WWE reports $43.8 million in profits after significant layoffs during pandemic

·2 min read

Despite (or possibly because of) an ongoing pandemic, business is booming for WWE.

The wrestling promotion reported enormous profits for the second quarter of 2020 on Thursday, clearing $43.8 million when analysts were expecting something in the neighborhood of $12 million, according to wrestling journalist Dave Meltzer.

Per Meltzer, plenty went into WWE’s financial success, but a big factor was the savings of producing shows at the WWE Performance Center and stringing multiple shows together. Per Cageside Seats, the promotion’s operating income decreased to $223.4 million from $268.9 million in Q2 2019, but that was more than offset by a reduction in operating expenses to $117.4 million from $197.4 million.

Clearly, it was a good a quarter for a company that had few qualms with pushing employees to work in the early days of the pandemic.

Of course, that all might be news to the many employees WWE laid off when it was supposedly tightening its belt.

WWE laid people off as profits soared

A trailer set up near a satellite truck to transmit wrestling broadcasts is parked outside the WWE Performance Center Tuesday, April 14, 2020, in Orlando, Fla. Florida’s top emergency official last week amended Gov. Ron DeSantis’ stay-at-home order to include employees at the professional sports and media production with a national audience, if the location is closed to the public.  (AP Photo/John Raoux)
The WWE kept the show going during a pandemic. That turned out to be a very profitable decision. (AP Photo/John Raoux)

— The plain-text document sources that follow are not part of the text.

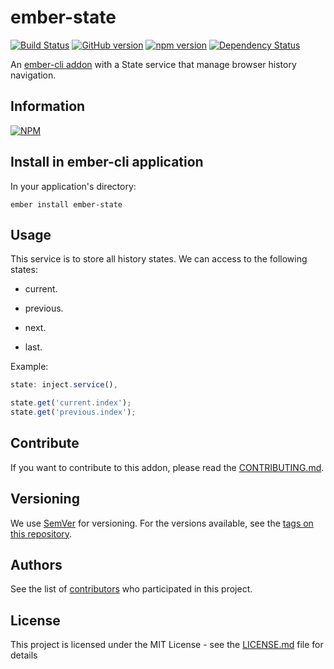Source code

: ember-state
==============================================================================

[![Build Status](https://travis-ci.org/BBVAEngineering/ember-state.svg?branch=master)](https://travis-ci.org/BBVAEngineering/ember-state)
[![GitHub version](https://badge.fury.io/gh/BBVAEngineering%2Fember-state.svg)](https://badge.fury.io/gh/BBVAEngineering%2Fember-state)
[![npm version](https://badge.fury.io/js/ember-state.svg)](https://badge.fury.io/js/ember-storages)
[![Dependency Status](https://david-dm.org/BBVAEngineering/ember-state.svg)](https://david-dm.org/BBVAEngineering/ember-state)

An [ember-cli addon](http://www.ember-cli.com/) with a State service that manage browser history navigation.

## Information

[![NPM](https://nodei.co/npm/ember-state.png?downloads=true&downloadRank=true)](https://nodei.co/npm/ember-state/)

## Install in ember-cli application

In your application's directory:

    ember install ember-state

## Usage

This service is to store all history states.
We can access to the following states:

- current.

- previous.

- next.

- last.

Example:

```javascript
state: inject.service(),

state.get('current.index');
state.get('previous.index');

```

## Contribute

If you want to contribute to this addon, please read the [CONTRIBUTING.md](CONTRIBUTING.md).

## Versioning

We use [SemVer](http://semver.org/) for versioning. For the versions available, see the [tags on this repository](https://github.com/BBVAEngineering/ember-state/tags).

## Authors

See the list of [contributors](https://github.com/BBVAEngineering/ember-state/graphs/contributors) who participated in this project.

## License

This project is licensed under the MIT License - see the [LICENSE.md](LICENSE.md) file for details

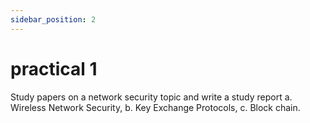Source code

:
 ```yaml
---
sidebar_position: 2
---
```


# practical 1

Study papers on a network security topic and write a study report
a. Wireless Network Security, 
b. Key Exchange Protocols,
c. Block chain. 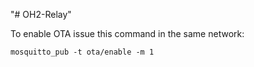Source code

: "# OH2-Relay"

To enable OTA issue this command in the same network:
```
mosquitto_pub -t ota/enable -m 1
```
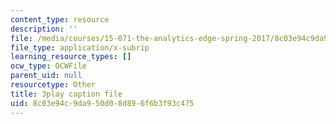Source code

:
 ```yaml
---
content_type: resource
description: ''
file: /media/courses/15-071-the-analytics-edge-spring-2017/8c03e94c9da950d08d896f6b3f93c475_DCcPG4aS5I0.vtt
file_type: application/x-subrip
learning_resource_types: []
ocw_type: OCWFile
parent_uid: null
resourcetype: Other
title: 3play caption file
uid: 8c03e94c-9da9-50d0-8d89-6f6b3f93c475
---
```

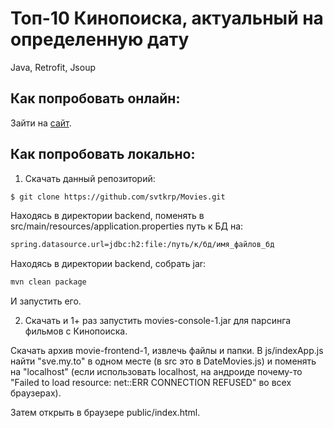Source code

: # Топ-10 Кинопоиска, актуальный на определенную дату
Java, Retrofit, Jsoup

## Как попробовать онлайн:
Зайти на [сайт](https://sve.my.to/movies).

## Как попробовать локально:
1) Скачать данный репозиторий:
```sh
$ git clone https://github.com/svtkrp/Movies.git
```
Находясь в директории backend, поменять в src/main/resources/application.properties путь к БД на:
```sh
spring.datasource.url=jdbc:h2:file:/путь/к/бд/имя_файлов_бд
```
Находясь в директории backend, собрать jar:
```sh
mvn clean package
```
И запустить его.

2) Скачать и 1+ раз запустить movies-console-1.jar для парсинга фильмов с Кинопоиска.

Скачать архив movie-frontend-1, извлечь файлы и папки.
В js/indexApp.js найти "sve.my.to" в одном месте (в src это в DateMovies.js) и поменять на "localhost" (если использовать localhost, на андроиде почему-то "Failed to load resource: net::ERR CONNECTION REFUSED" во всех браузерах).

Затем открыть в браузере public/index.html.
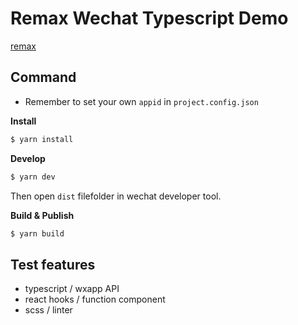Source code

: # Remax Wechat Typescript Demo

[remax](https://github.com/remaxjs/remax)

## Command

* Remember to set your own `appid` in `project.config.json`

**Install**

```bash
$ yarn install
```

**Develop**

```bash
$ yarn dev
```

Then open `dist` filefolder in wechat developer tool.

**Build & Publish**

```bash
$ yarn build
```

## Test features

* typescript / wxapp API
* react hooks / function component
* scss / linter
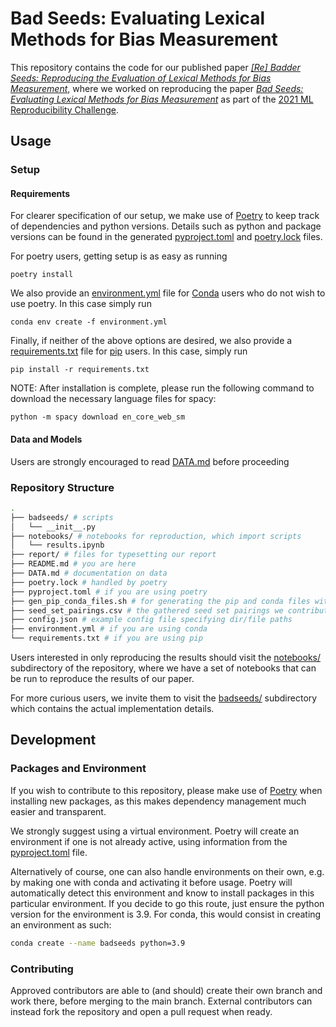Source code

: # Bad Seeds: Evaluating Lexical Methods for Bias Measurement

This repository contains the code for our published paper [_[Re] Badder Seeds: Reproducing the Evaluation of Lexical Methods for Bias Measurement_](https://zenodo.org/record/6574705), where we worked on reproducing the paper
[_Bad Seeds: Evaluating Lexical Methods for Bias Measurement_](https://aclanthology.org/2021.acl-long.148/) as part of the
[2021 ML Reproducibility Challenge](https://paperswithcode.com/rc2021/).

## Usage

### Setup

#### Requirements

For clearer specification of our setup, we make use of
[Poetry](https://python-poetry.org/) to keep track of dependencies and python
versions. Details such as python and package versions can be found in the
generated [pyproject.toml](pyproject.toml) and [poetry.lock](poetry.lock) files.

For poetry users, getting setup is as easy as running

```terminal
poetry install
```

We also provide an [environment.yml](environment.yml) file for
[Conda](https://docs.conda.io/projects/conda/en/latest/index.html) users who do
not wish to use poetry. In this case simply run

```terminal
conda env create -f environment.yml
```

Finally, if neither of the above options are desired, we also provide a
[requirements.txt](requirements.txt) file for
[pip](https://pypi.org/project/pip/) users. In this case, simply run

```terminal
pip install -r requirements.txt
```

NOTE: After installation is complete, please run the following command to
download the necessary language files for spacy:

```console
python -m spacy download en_core_web_sm
```

#### Data and Models

Users are strongly encouraged to read [DATA.md](DATA.md) before proceeding

### Repository Structure

```bash
.
├── badseeds/ # scripts
│   └── __init__.py
├── notebooks/ # notebooks for reproduction, which import scripts
│   └── results.ipynb
├── report/ # files for typesetting our report
├── README.md # you are here
├── DATA.md # documentation on data
├── poetry.lock # handled by poetry
├── pyproject.toml # if you are using poetry
├── gen_pip_conda_files.sh # for generating the pip and conda files with poetry
├── seed_set_pairings.csv # the gathered seed set pairings we contribute
├── config.json # example config file specifying dir/file paths
├── environment.yml # if you are using conda
└── requirements.txt # if you are using pip
```

Users interested in only reproducing the results should visit the
[notebooks/](notebooks/) subdirectory of the repository, where we have a set of
notebooks that can be run to reproduce the results of our paper.

For more curious users, we invite them to visit the [badseeds/](badseeds/)
subdirectory which contains the actual implementation details.

## Development

### Packages and Environment

If you wish to contribute to this repository, please make use of
[Poetry](./https://python-poetry.org/) when installing new packages, as this
makes dependency management much easier and transparent.

We strongly suggest using a virtual environment. Poetry will create an
environment if one is not already active, using information from the
[pyproject.toml](pyproject.toml) file.

Alternatively of course, one can also handle environments on their own, e.g. by
making one with conda and activating it before usage. Poetry will automatically
detect this environment and know to install packages in this particular
environment. If you decide to go this route, just ensure the python version for
the environment is 3.9. For conda, this would consist in creating an environment
as such:

```bash
conda create --name badseeds python=3.9
```

### Contributing

Approved contributors are able to (and should) create their own branch and work
there, before merging to the main branch. External contributors can instead fork
the repository and open a pull request when ready.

Specifically citing the uncertainty of the coronavirus pandemic, WWE announced in April it was making significant reductions in headcount.

Both on- and off-air talent got the axe, and WWE estimated it would save $4 million per month through the layoffs. However, those cuts didn’t even factor into the company’s very good quarter because employees were still paid through July 17 per Meltzer, which was after the end of the quarter.

WWE was also unique in the staffing cuts as Meltzer notes some of its most significant competitors — New Japan Pro Wrestling, Ring of Honor and All Elite Wrestling — didn’t lay off a single person despite actual financial struggles.

So it seems we have a company that laid-off people it didn’t need to lay off, as its struggling competition didn’t lay any people off, and ending up with some of its best profits ever during a pandemic. Sounds about right from Vince McMahon.